# WORK TO BE COMPLETED
Every line with "practice" in it should be copied from the data.

# Saved data entries
**********

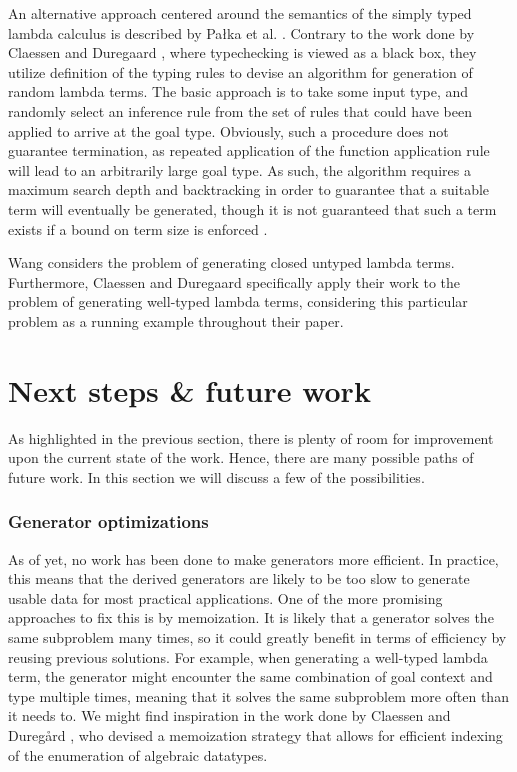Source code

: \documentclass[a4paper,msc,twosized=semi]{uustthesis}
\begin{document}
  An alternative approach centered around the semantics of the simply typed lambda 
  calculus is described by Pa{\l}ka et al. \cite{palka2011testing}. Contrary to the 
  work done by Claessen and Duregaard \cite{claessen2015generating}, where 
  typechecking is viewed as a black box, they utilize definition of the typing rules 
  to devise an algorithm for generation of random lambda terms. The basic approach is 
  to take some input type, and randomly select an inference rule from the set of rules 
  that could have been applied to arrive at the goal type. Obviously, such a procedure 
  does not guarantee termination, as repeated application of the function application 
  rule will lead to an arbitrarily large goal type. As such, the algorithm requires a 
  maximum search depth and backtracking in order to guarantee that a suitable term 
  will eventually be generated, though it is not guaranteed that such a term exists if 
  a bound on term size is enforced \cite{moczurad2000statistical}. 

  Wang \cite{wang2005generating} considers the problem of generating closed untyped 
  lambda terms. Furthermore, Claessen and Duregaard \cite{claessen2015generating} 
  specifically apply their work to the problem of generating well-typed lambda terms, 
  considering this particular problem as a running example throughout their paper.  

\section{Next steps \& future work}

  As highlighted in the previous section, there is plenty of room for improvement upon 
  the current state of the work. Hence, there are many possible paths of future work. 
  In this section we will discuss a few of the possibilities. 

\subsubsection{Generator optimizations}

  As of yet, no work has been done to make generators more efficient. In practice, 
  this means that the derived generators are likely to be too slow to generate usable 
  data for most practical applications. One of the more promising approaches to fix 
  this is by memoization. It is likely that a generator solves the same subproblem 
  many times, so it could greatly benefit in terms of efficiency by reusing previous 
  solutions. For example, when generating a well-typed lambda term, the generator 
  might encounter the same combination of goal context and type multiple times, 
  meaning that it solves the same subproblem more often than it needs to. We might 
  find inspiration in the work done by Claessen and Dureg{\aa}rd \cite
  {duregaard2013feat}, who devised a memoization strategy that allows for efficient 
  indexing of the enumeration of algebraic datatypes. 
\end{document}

**********

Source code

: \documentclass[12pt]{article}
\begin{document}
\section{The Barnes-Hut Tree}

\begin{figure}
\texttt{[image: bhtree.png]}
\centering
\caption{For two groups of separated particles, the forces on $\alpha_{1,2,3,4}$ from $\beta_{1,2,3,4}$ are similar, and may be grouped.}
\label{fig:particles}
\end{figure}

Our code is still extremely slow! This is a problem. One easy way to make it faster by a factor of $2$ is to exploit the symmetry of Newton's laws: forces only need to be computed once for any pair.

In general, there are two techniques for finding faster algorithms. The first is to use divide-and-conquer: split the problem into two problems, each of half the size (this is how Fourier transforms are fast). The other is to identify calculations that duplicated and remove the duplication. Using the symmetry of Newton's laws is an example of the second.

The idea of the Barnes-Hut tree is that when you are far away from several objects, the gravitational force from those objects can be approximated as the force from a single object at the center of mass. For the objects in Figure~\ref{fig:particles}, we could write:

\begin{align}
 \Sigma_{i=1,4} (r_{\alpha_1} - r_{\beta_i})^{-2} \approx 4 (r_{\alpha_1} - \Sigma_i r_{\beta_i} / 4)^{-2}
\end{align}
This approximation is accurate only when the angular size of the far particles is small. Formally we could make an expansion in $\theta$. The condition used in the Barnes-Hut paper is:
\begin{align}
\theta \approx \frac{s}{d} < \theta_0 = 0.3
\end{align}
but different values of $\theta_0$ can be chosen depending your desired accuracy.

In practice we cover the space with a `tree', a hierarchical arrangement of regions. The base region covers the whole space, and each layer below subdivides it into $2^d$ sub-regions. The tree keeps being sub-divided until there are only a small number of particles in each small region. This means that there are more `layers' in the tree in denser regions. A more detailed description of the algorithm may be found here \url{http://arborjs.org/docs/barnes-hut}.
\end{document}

**********

# SOLUTION TO THE PROBLEM
  As of yet, no work has been done to make generators more efficient. In practice, 
In practice we cover the space with a `tree', a hierarchical arrangement of regions. The base region covers the whole space, and each layer below subdivides it into $2^d$ sub-regions. The tree keeps being sub-divided until there are only a small number of particles in each small region. This means that there are more `layers' in the tree in denser regions. A more detailed description of the algorithm may be found here \url{http://arborjs.org/docs/barnes-hut}.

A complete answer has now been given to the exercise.